C2orf16 isoform 2 has no transmembrane domains,[20] and is predicted to be localized to the nucleus after translation due to two nuclear localization sequences predicted at residues 1,233 and 1,281.[21] No nuclear export sequence is conserved amongst orthologs,[22] suggesting C2orf16 is not meant to leave the nucleus after import. No N- or C- terminal modifications were predicted.[23][24][25][26]
Sub-cellular Localization
C2orf16 is predicted to be localized to the nucleus after transcription.[8]
Structure
The 3D structure of C2orf16 is predicted to have three major domains. Domain 1 is from amino acids 1 to 662, domain 2 is from amino acids 674 to 1,487, and domain 3 is from amino acids 1,488 to 1,984.[27] Domain 1 and 2 are predicted to be connected via a stretch of 12 amino acids not otherwise organized into a secondary structure allowing flexibility between domains 1 and 2. Domain 2 is predicted to have protein interacting domains for transcription factors.[27] Domain 3 is predicted to follow a "balls on a string" structure[27] and has many sites for possible phosphorylation.[28]
Protein Interactions
C2orf16 has been shown to have a physical interaction with proto-oncogene Myc by tandem affinity purification.[29]
Ortholog Phylogeny
68 orthologs are known for C2orf16.[8] The protein seems to have appeared in the mammalian evolutionary history 320 million years ago, around the divergence of mammals from reptiles. This history would explain why orthologs do not exist in amphibians, reptiles, birds, nor other more distantly related species.[30]

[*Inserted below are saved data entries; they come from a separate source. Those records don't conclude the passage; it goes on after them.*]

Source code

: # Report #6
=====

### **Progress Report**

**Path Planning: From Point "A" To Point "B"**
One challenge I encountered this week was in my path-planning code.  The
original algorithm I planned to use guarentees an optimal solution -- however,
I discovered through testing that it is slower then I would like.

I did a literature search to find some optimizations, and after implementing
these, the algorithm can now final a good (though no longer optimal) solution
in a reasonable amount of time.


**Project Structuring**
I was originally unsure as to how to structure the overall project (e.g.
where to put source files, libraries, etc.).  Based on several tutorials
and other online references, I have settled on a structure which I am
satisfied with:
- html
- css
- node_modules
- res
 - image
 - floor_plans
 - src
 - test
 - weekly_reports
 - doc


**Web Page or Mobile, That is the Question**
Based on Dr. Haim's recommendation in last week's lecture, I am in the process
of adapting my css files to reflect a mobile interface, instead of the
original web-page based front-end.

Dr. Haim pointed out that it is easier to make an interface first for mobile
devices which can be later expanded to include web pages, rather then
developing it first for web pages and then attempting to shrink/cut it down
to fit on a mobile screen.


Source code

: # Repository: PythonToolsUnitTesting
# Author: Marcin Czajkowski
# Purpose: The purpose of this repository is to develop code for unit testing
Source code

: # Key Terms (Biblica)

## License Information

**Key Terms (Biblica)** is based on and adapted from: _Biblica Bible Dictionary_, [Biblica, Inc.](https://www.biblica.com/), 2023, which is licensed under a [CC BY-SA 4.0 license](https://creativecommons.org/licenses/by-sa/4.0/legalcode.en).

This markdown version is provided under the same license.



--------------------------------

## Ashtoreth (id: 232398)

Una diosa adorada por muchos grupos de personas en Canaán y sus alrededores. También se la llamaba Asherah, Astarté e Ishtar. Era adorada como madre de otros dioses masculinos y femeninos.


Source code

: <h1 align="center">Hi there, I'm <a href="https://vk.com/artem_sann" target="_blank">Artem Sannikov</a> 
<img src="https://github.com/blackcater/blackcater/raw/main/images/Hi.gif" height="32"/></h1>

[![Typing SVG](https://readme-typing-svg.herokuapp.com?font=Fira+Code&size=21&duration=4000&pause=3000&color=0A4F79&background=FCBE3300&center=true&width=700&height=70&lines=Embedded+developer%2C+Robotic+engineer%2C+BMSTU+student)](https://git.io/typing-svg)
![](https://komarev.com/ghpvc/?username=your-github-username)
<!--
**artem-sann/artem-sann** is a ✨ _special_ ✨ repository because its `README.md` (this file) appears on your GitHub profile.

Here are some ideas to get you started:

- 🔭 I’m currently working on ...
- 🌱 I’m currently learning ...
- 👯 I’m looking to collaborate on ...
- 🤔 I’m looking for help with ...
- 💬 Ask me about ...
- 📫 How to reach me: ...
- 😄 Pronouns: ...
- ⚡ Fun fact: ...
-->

Any orthologs from species more distant from humans than other mammals are likely not related in function, however, the P-S-E-R-S-H-H-S repeat is present in bony fishes, crustaceans, stramenopiles including potato blight, plantae, and prokaryotes.[30]
The transposon repeat may have been reintroduced to mammals by a viral vector.
Repeat Sequence
The P-S-E-R-S-H-H-S repeat sequence is seen to be conserved in orthologs for C2orf16, and is conserved in organisms as distantly related as oomycete slime mold[31] and plants including the chloroplasts of Ashby's Wattle.[32] The S-P-S-E-R portion of the repeat is seen to be the most important for conservation, as seen by alignment with these orthologs and by creation of a Logo.[33]
The conservation analysis of the repeat shows the initial S-P-S is highly conserved, possibly for phosphorylation(S) and structure(P), and the R is almost completely conserved, mutating to a Lysine in some orthologs,[32] implying the positive charge is necessary for the purpose of the repeat.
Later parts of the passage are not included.